[Task to complete]: Copy out every line in the entries below that includes "array".

[Available data]:
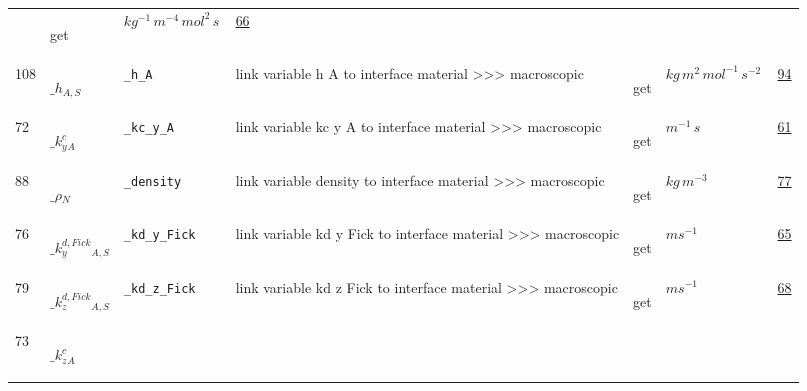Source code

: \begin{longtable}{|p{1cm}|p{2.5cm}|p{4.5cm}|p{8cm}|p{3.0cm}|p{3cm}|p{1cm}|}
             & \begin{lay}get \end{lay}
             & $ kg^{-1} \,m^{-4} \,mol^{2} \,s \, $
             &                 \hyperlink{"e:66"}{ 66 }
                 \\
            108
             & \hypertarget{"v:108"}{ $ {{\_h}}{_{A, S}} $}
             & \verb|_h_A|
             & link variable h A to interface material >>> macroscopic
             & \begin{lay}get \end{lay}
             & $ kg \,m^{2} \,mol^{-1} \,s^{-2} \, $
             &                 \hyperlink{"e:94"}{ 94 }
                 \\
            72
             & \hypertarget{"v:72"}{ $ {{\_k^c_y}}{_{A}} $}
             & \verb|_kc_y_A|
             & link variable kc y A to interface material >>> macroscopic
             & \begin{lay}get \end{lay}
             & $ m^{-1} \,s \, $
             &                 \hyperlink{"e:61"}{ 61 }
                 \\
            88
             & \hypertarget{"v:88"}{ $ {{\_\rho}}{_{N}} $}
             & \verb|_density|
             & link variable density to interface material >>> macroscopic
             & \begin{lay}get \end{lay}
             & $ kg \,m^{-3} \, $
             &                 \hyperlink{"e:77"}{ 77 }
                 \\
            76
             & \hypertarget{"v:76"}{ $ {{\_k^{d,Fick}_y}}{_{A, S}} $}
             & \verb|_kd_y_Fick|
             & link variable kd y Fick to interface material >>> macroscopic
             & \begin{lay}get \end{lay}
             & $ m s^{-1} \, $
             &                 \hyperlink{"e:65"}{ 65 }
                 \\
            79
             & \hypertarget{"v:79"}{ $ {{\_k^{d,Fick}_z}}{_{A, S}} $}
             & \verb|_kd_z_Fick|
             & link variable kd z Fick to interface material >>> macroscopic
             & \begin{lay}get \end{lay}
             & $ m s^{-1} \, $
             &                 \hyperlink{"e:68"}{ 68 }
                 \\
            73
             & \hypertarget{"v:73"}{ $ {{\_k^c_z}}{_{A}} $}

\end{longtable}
--
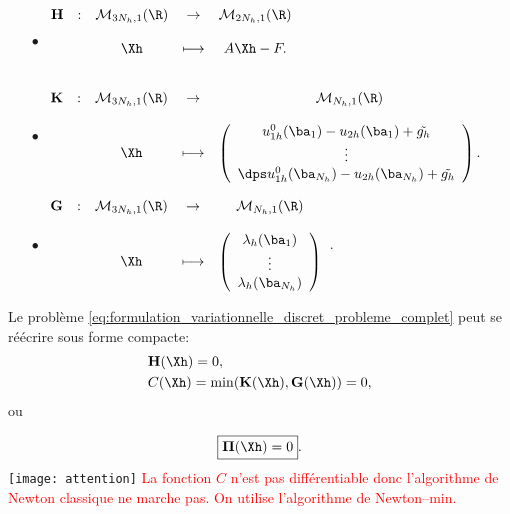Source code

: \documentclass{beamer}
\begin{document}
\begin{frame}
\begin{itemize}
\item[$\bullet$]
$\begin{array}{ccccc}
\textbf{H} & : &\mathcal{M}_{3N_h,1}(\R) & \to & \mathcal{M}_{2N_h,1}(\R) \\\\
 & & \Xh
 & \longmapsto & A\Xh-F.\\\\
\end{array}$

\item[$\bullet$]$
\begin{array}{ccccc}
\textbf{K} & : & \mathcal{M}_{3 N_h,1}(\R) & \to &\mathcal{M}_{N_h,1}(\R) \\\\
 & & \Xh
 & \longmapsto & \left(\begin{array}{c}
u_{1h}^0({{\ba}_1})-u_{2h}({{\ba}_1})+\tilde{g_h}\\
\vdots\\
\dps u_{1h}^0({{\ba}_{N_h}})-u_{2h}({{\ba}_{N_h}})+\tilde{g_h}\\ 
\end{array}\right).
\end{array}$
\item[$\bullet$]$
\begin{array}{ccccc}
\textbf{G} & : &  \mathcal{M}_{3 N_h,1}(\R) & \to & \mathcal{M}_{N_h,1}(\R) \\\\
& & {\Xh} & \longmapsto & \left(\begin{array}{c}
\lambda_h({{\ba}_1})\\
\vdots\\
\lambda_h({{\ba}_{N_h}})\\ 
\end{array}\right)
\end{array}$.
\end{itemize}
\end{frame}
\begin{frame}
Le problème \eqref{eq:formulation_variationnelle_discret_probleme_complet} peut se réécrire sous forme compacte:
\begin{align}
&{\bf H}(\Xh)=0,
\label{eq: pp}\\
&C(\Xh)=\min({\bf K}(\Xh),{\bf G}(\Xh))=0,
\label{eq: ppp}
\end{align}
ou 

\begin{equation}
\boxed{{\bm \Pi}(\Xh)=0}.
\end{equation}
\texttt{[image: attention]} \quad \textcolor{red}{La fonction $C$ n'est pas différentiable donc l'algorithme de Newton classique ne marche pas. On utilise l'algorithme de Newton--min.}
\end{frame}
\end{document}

[Exercise result]:
$\begin{array}{ccccc}
\end{array}$
\begin{array}{ccccc}
 & \longmapsto & \left(\begin{array}{c}
\end{array}\right).
\end{array}$
\begin{array}{ccccc}
& & {\Xh} & \longmapsto & \left(\begin{array}{c}
\end{array}\right)
\end{array}$.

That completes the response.